Would you reproduce every record exactly, leaving out the pictures?

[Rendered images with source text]
□ □ □ □ □

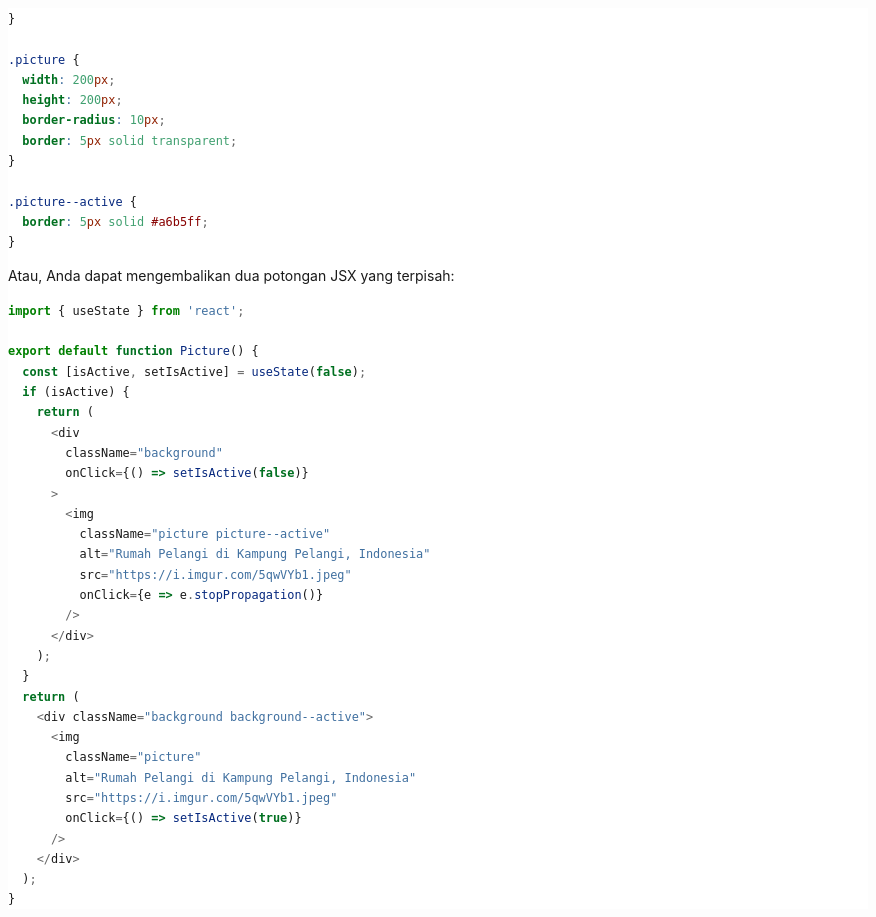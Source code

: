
 ```css
}

.picture {
  width: 200px;
  height: 200px;
  border-radius: 10px;
  border: 5px solid transparent;
}

.picture--active {
  border: 5px solid #a6b5ff;
}
```

</Sandpack>

Atau, Anda dapat mengembalikan dua potongan JSX yang terpisah:

<Sandpack>

```js
import { useState } from 'react';

export default function Picture() {
  const [isActive, setIsActive] = useState(false);
  if (isActive) {
    return (
      <div
        className="background"
        onClick={() => setIsActive(false)}
      >
        <img
          className="picture picture--active"
          alt="Rumah Pelangi di Kampung Pelangi, Indonesia"
          src="https://i.imgur.com/5qwVYb1.jpeg"
          onClick={e => e.stopPropagation()}
        />
      </div>
    );
  }
  return (
    <div className="background background--active">
      <img
        className="picture"
        alt="Rumah Pelangi di Kampung Pelangi, Indonesia"
        src="https://i.imgur.com/5qwVYb1.jpeg"
        onClick={() => setIsActive(true)}
      />
    </div>
  );
}
```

□ □ □ □ □

# Solution for this problem
Source code

:
 ```css
}

.picture {
  width: 200px;
  height: 200px;
  border-radius: 10px;
  border: 5px solid transparent;
}

.picture--active {
  border: 5px solid #a6b5ff;
}
```

</Sandpack>

Atau, Anda dapat mengembalikan dua potongan JSX yang terpisah:

<Sandpack>

```js
import { useState } from 'react';

export default function Picture() {
  const [isActive, setIsActive] = useState(false);
  if (isActive) {
    return (
      <div
        className="background"
        onClick={() => setIsActive(false)}
      >
        <img
          className="picture picture--active"
          alt="Rumah Pelangi di Kampung Pelangi, Indonesia"
          src="https://i.imgur.com/5qwVYb1.jpeg"
          onClick={e => e.stopPropagation()}
        />
      </div>
    );
  }
  return (
    <div className="background background--active">
      <img
        className="picture"
        alt="Rumah Pelangi di Kampung Pelangi, Indonesia"
        src="https://i.imgur.com/5qwVYb1.jpeg"
        onClick={() => setIsActive(true)}
      />
    </div>
  );
}
```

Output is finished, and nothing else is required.